### ASSIGNMENT
All of the data is to be repeated verbatim.

### RECORDED DATA
BEGIN
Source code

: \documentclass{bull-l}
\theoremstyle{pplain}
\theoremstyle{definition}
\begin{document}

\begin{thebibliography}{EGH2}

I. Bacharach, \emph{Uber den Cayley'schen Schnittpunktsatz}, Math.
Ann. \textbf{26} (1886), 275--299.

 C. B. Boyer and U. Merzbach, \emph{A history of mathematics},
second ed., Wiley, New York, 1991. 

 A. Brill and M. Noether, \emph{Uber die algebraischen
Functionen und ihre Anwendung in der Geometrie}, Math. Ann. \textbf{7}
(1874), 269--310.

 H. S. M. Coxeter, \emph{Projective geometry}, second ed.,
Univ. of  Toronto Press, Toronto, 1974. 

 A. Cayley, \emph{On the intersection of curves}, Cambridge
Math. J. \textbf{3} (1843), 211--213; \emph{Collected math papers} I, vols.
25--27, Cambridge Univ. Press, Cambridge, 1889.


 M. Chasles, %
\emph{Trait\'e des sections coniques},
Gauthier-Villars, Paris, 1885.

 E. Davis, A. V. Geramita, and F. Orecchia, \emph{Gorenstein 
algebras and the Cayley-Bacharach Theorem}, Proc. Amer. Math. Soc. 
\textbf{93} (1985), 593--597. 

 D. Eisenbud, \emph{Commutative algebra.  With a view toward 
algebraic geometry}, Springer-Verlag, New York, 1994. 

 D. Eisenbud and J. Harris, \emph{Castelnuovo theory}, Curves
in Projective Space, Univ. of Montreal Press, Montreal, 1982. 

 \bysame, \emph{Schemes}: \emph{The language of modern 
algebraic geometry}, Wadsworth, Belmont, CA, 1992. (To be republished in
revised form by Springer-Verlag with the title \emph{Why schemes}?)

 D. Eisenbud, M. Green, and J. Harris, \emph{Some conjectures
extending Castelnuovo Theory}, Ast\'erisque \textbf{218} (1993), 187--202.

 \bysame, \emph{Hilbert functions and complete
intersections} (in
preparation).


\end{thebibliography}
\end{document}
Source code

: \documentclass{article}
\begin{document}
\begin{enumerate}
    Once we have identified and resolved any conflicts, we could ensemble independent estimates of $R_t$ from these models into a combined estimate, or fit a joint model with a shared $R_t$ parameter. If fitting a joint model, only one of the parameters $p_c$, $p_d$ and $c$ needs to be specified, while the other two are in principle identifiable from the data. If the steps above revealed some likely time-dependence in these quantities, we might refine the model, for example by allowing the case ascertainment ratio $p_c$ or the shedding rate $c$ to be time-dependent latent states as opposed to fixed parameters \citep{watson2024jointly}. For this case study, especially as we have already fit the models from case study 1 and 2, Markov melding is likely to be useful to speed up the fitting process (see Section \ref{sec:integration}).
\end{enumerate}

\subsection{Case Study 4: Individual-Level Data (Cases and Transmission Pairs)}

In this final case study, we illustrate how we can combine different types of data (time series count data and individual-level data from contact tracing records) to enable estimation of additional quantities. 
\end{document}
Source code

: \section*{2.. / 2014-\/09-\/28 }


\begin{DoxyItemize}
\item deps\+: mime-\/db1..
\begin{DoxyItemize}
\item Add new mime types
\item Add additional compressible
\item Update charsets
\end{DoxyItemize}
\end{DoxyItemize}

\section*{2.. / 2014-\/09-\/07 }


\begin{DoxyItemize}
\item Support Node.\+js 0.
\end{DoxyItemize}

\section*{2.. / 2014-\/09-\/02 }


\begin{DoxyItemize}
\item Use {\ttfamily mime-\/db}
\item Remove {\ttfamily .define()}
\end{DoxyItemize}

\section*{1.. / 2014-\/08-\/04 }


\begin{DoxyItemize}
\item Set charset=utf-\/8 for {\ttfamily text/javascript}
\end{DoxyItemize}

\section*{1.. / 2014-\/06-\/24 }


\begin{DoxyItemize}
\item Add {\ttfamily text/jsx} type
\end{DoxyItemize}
END
### SOLUTION TO THIS EXERCISE
Source code

: \documentclass{bull-l}
\theoremstyle{pplain}
\theoremstyle{definition}
\begin{document}

\begin{thebibliography}{EGH2}

I. Bacharach, \emph{Uber den Cayley'schen Schnittpunktsatz}, Math.
Ann. \textbf{26} (1886), 275--299.

 C. B. Boyer and U. Merzbach, \emph{A history of mathematics},
second ed., Wiley, New York, 1991. 

 A. Brill and M. Noether, \emph{Uber die algebraischen
Functionen und ihre Anwendung in der Geometrie}, Math. Ann. \textbf{7}
(1874), 269--310.

 H. S. M. Coxeter, \emph{Projective geometry}, second ed.,
Univ. of  Toronto Press, Toronto, 1974. 

 A. Cayley, \emph{On the intersection of curves}, Cambridge
Math. J. \textbf{3} (1843), 211--213; \emph{Collected math papers} I, vols.
25--27, Cambridge Univ. Press, Cambridge, 1889.


 M. Chasles, %
\emph{Trait\'e des sections coniques},
Gauthier-Villars, Paris, 1885.

 E. Davis, A. V. Geramita, and F. Orecchia, \emph{Gorenstein 
algebras and the Cayley-Bacharach Theorem}, Proc. Amer. Math. Soc. 
\textbf{93} (1985), 593--597. 

 D. Eisenbud, \emph{Commutative algebra.  With a view toward 
algebraic geometry}, Springer-Verlag, New York, 1994. 

 D. Eisenbud and J. Harris, \emph{Castelnuovo theory}, Curves
in Projective Space, Univ. of Montreal Press, Montreal, 1982. 

 \bysame, \emph{Schemes}: \emph{The language of modern 
algebraic geometry}, Wadsworth, Belmont, CA, 1992. (To be republished in
revised form by Springer-Verlag with the title \emph{Why schemes}?)

 D. Eisenbud, M. Green, and J. Harris, \emph{Some conjectures
extending Castelnuovo Theory}, Ast\'erisque \textbf{218} (1993), 187--202.

 \bysame, \emph{Hilbert functions and complete
intersections} (in
preparation).


\end{thebibliography}
\end{document}
Source code

: \documentclass{article}
\begin{document}
\begin{enumerate}
    Once we have identified and resolved any conflicts, we could ensemble independent estimates of $R_t$ from these models into a combined estimate, or fit a joint model with a shared $R_t$ parameter. If fitting a joint model, only one of the parameters $p_c$, $p_d$ and $c$ needs to be specified, while the other two are in principle identifiable from the data. If the steps above revealed some likely time-dependence in these quantities, we might refine the model, for example by allowing the case ascertainment ratio $p_c$ or the shedding rate $c$ to be time-dependent latent states as opposed to fixed parameters \citep{watson2024jointly}. For this case study, especially as we have already fit the models from case study 1 and 2, Markov melding is likely to be useful to speed up the fitting process (see Section \ref{sec:integration}).
\end{enumerate}

\subsection{Case Study 4: Individual-Level Data (Cases and Transmission Pairs)}

In this final case study, we illustrate how we can combine different types of data (time series count data and individual-level data from contact tracing records) to enable estimation of additional quantities. 
\end{document}
Source code

: \section*{2.. / 2014-\/09-\/28 }


\begin{DoxyItemize}
\item deps\+: mime-\/db1..
\begin{DoxyItemize}
\item Add new mime types
\item Add additional compressible
\item Update charsets
\end{DoxyItemize}
\end{DoxyItemize}

\section*{2.. / 2014-\/09-\/07 }


\begin{DoxyItemize}
\item Support Node.\+js 0.
\end{DoxyItemize}

\section*{2.. / 2014-\/09-\/02 }


\begin{DoxyItemize}
\item Use {\ttfamily mime-\/db}
\item Remove {\ttfamily .define()}
\end{DoxyItemize}

\section*{1.. / 2014-\/08-\/04 }


\begin{DoxyItemize}
\item Set charset=utf-\/8 for {\ttfamily text/javascript}
\end{DoxyItemize}

\section*{1.. / 2014-\/06-\/24 }


\begin{DoxyItemize}
\item Add {\ttfamily text/jsx} type
\end{DoxyItemize}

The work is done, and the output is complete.